Neuroscientists use common analytic techniques to decipher three arcade classics—and miss the mark. Here’s what that could mean for brain science.

By Nathan Collins

(Photo: JD Hancock/Flickr)

It might be awfully difficult, but if you set about to reverse engineer a video game, there’s a way to check your work — in theory, you can find the original source code and see how close your reverse-engineered version is to the original. But what if you want to reverse engineer the brain? Neuroscientists have come up with a lot of tools to do that, but no way to check their work — no source code for the brain.

Well, there’s always Donkey Kong, according to a new study—but neuroscientists might not be very happy about what the stubborn ape has to say.

The problem, Eric Jonas and Konrad Kording write in PLoS Computational Biology, is that, although we have increasingly sophisticated methods for understanding the brain, no one’s entirely sure what those methods are telling us. The reason, they argue, is that we don’t have a test brain — one we already understand perfectly — with which to calibrate our tools.

Except, Jonas and Kording point out, we do have a test brain—just not a human test brain. What we have is microprocessors, such as the MOS Technology 6502, which is what’s at the heart of the classic Atari 2600 console. Jonas and Kording’s idea was to try to reverse engineer the 2600 — that is, to try to figure out its circuits and operations, without relying on the original plans — using standard methods neuroscientists use to understand the brain.

Using a computer simulation of the Atari console, the pair conducted a series of studies analogous to standard neuroscience studies. In one set of tests, for example, they first plugged Donkey Kong, Space Invaders, and Pitfall cartridges into a virtual Atari 2600 console. Then, as the games were loading and running, they tracked activity in different areas of its microprocessor to identify functional connections between those regions — exactly the same technique neuroscientists now use to see how different parts of the brain talk to each other.

Their analysis revealed that two decoders — microprocessor regions responsible for uploading information from game cartridges — passed on information to registers and accumulators — the parts of a chip where information is stored temporarily and then processed into output, respectively. That all makes perfect sense, because that’s how exactly microprocessors work: First upload some data, then process it into output for a computer screen or another part of the microprocessor.

But the same analysis revealed some perplexing results. When the Atari 2600 was processing Donkey Kong, the two decoding regions communicated with each other. In Pitfall, accumulators had no communication with registers. The problem: Those conclusions are simply not true.
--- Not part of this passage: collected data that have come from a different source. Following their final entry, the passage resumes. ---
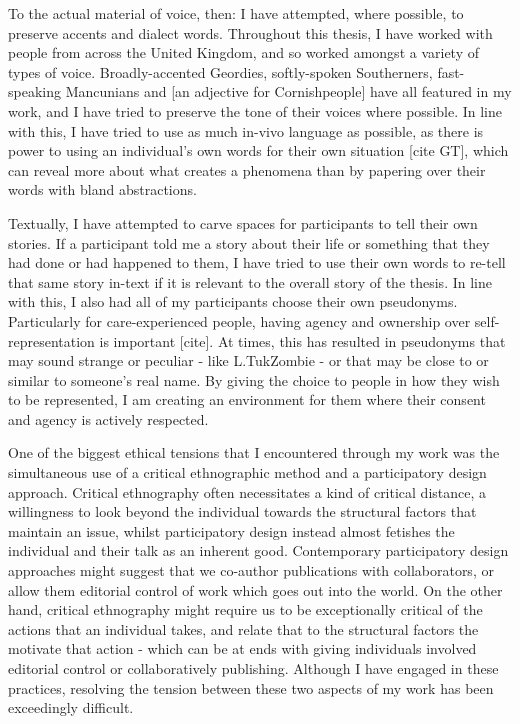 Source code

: To the actual material of voice, then: I have attempted, where possible, to preserve accents and dialect words. Throughout this thesis, I have worked with people from across the United Kingdom, and so worked amongst a variety of types of voice. Broadly-accented Geordies, softly-spoken Southerners, fast-speaking Mancunians and [an adjective for Cornishpeople] have all featured in my work, and I have tried to preserve the tone of their voices where possible. In line with this, I have tried to use as much in-vivo language as possible, as there is power to using an individual’s own words for their own situation [cite GT], which can reveal more about what creates a phenomena than by papering over their words with bland abstractions.   

Textually, I have attempted to carve spaces for participants to tell their own stories. If a participant told me a story about their life or something that they had done or had happened to them, I have tried to use their own words to re-tell that same story in-text if it is relevant to the overall story of the thesis. In line with this, I also had all of my participants choose their own pseudonyms. Particularly for care-experienced people, having agency and ownership over self-representation is important [cite]. At times, this has resulted in pseudonyms that may sound strange or peculiar - like L.TukZombie - or that may be close to or similar to someone’s real name. By giving the choice to people in how they wish to be represented, I am creating an environment for them where their consent and agency is actively respected.

One of the biggest ethical tensions that I encountered through my work was the simultaneous use of a critical ethnographic method and a participatory design approach. Critical ethnography often necessitates a kind of critical distance, a willingness to look beyond the individual towards the structural factors that maintain an issue, whilst participatory design instead almost fetishes the individual and their talk as an inherent good. Contemporary participatory design approaches might suggest that we co-author publications with collaborators, or allow them editorial control of work which goes out into the world. On the other hand, critical ethnography might require us to be exceptionally critical of the actions that an individual takes, and relate that to the structural factors the motivate that action - which can be at ends with giving individuals involved editorial control or collaboratively publishing. Although I have engaged in these practices, resolving the tension between these two aspects of my work has been exceedingly difficult.

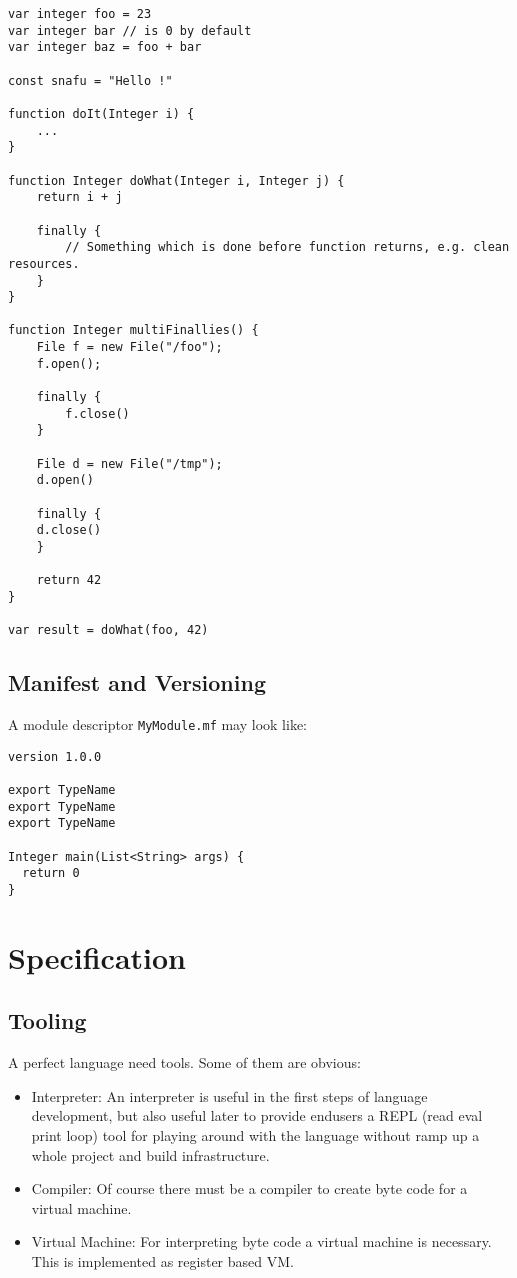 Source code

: \documentclass[a4paper,12pt]{article}
\begin{document}
\begin{verbatim}
var integer foo = 23
var integer bar // is 0 by default
var integer baz = foo + bar

const snafu = "Hello !"

function doIt(Integer i) {
    ...
}

function Integer doWhat(Integer i, Integer j) {
    return i + j
    
    finally {
    	// Something which is done before function returns, e.g. clean resources.
    }
}

function Integer multiFinallies() {
    File f = new File("/foo");
    f.open();
    
    finally {
        f.close()
    }
    
    File d = new File("/tmp");
    d.open()
    
    finally {
    d.close()
    }
    
    return 42
}

var result = doWhat(foo, 42)	
\end{verbatim}

\subsection{Manifest and Versioning}

A module descriptor \verb|MyModule.mf| may look like:

\begin{verbatim}
version 1.0.0

export TypeName
export TypeName
export TypeName

Integer main(List<String> args) {
  return 0
}
\end{verbatim}

\section{Specification}

\subsection{Tooling}

A perfect language need tools. Some of them are obvious:

\begin{itemize}
    \item Interpreter: An interpreter is useful in the first steps of language development, but also useful later to provide endusers a REPL (read eval print loop) tool for playing around with the language without ramp up a whole project and build infrastructure.
    \item Compiler: Of course there must be a compiler to create byte code for a virtual machine.
    \item Virtual Machine: For interpreting byte code a virtual machine is necessary. This is implemented as register based VM.
\end{itemize}
\end{document}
Separate decoding circuits don’t communicate with each other, and if accumulators didn’t communicate with registers, they wouldn’t have any information to process in the first place.

In other words, a standard technique of neuroscience produced results that we know are wrong.

Jonas and Kording are careful to point out that our brains are not microprocessors, and that the methods neuroscientists use today have produced useful findings. Still, there’s reason for caution. “We have found that the standard data analysis techniques produce results that are surprisingly similar to the results found about real brains,” the researchers write. “However, in the case of the processor we know its function and structure and our results stayed well short of what we would call a satisfying understanding.”